Recently, Plan Design Xplore had the opportunity to sit down for a conversation with Architect Brett Schulz. Schulz is perhaps best known for his long-standing collaboration with developer Kevin Cavenaugh (the two share an office space in one of Cavenaugh’s buildings), but Schulz’s work goes far beyond that partnership. His buildings have a unique vocabulary that stands out from more conventional designs. Schulz’s diverse portfolio includes mid-rise apartments, single family home renovations, restaurants, adaptive reuse projects and multi-tenant office buildings.
Here are some of the highlights of that conversation:
ON SE Ankeny Apartments:
Plan Design Xplore: A position we’ve arrived at from looking at different projects is that not all density is created equal. We’ve observed that there are different outcomes and impacts from creating buildings in smaller or larger footprints. You mentioned a goal of “cramming a lot of units in a small space that doesn't blow out the the scale of the neighborhood.” I see that contrast in your project on Burnside and the one across the street from it. Can you speak to that?
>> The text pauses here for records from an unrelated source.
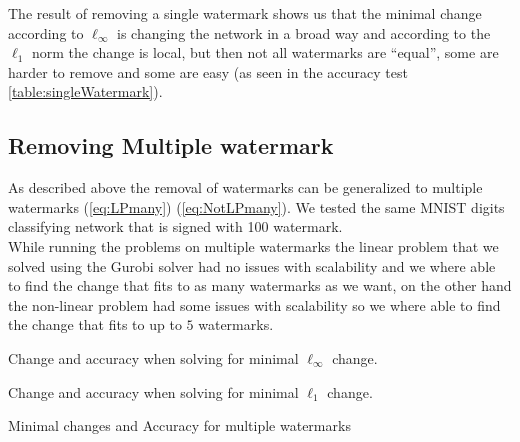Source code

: \documentclass{easychair}
\begin{document}
The result of removing a single watermark shows us that the minimal change according to $\ell_\infty$ is changing the network in a broad way and according to the $\ell_1$ norm the change is local, but then not all watermarks are ``equal'', some are harder to remove and some are easy (as seen in the accuracy test \ref{table:singleWatermark}).

\subsection{Removing Multiple watermark}

As described above the removal of watermarks can be generalized to multiple watermarks (\ref{eq:LPmany}) (\ref{eq:NotLPmany}). We tested the same MNIST digits classifying network that is signed with 100 watermark.
\\
While running the problems on multiple watermarks the linear problem that we solved using the Gurobi solver had no issues with scalability and we where able to find the change that fits to as many watermarks as we want, on the other hand the non-linear problem had some issues with scalability so we where able to find the change that fits to up to $5$ watermarks.

\begin{table}
\begin{subtable}{1\textwidth}
\centering
{}
\caption{Change and accuracy when solving for minimal $\ell_\infty$ change.}
\end{subtable}
\begin{subtable}{1\textwidth}
\centering
{}
\caption{Change and accuracy when solving for minimal $\ell_1$ change.}
\end{subtable}
\caption{Minimal changes and Accuracy for multiple watermarks}
\label{table:multipleWatermarks}
\end{table}
\end{document}

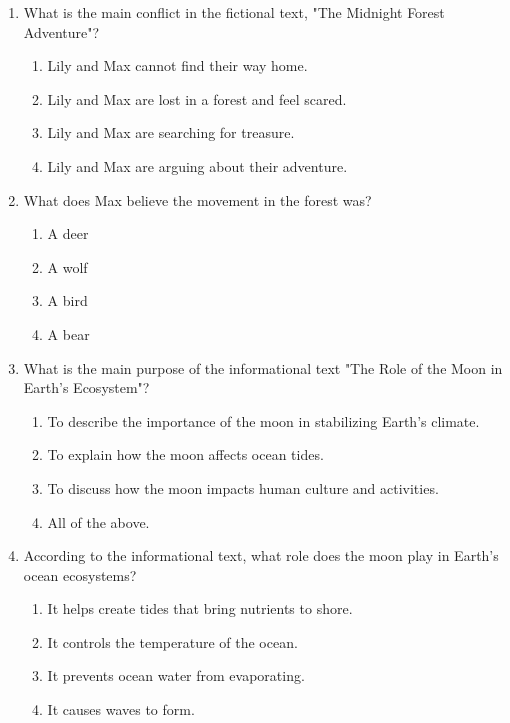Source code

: \documentclass[12pt]{article}
\begin{document}
\begin{enumerate}

\item What is the main conflict in the fictional text, "The Midnight Forest Adventure"?
\begin{enumerate}[label=\Alph*.]
    \item Lily and Max cannot find their way home.
    \item Lily and Max are lost in a forest and feel scared.
    \item Lily and Max are searching for treasure.
    \item Lily and Max are arguing about their adventure.
\end{enumerate}

\vspace{0.5cm}

\item What does Max believe the movement in the forest was?
\begin{enumerate}[label=\Alph*.]
    \item A deer
    \item A wolf
    \item A bird
    \item A bear
\end{enumerate}

\vspace{0.5cm}

\item What is the main purpose of the informational text "The Role of the Moon in Earth's Ecosystem"?
\begin{enumerate}[label=\Alph*.]
    \item To describe the importance of the moon in stabilizing Earth’s climate.
    \item To explain how the moon affects ocean tides.
    \item To discuss how the moon impacts human culture and activities.
    \item All of the above.
\end{enumerate}

\vspace{0.5cm}

\item According to the informational text, what role does the moon play in Earth’s ocean ecosystems?
\begin{enumerate}[label=\Alph*.]
    \item It helps create tides that bring nutrients to shore.
    \item It controls the temperature of the ocean.
    \item It prevents ocean water from evaporating.
    \item It causes waves to form.
\end{enumerate}


\end{enumerate}
\end{document}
Schulz: Yes... One of the things is that we don’t pick the site. The developers come to us with sites. We find that smaller developers often have a better rapport with what we’re trying to do. We’re a small company and we seem to have a good relationships with smaller developers. This was a fairly small site… a double-length, 50 by 200, or 190ft after the city took dedication. But still we were able to get a lot of units on this site on a relatively narrow site with no corner frontage.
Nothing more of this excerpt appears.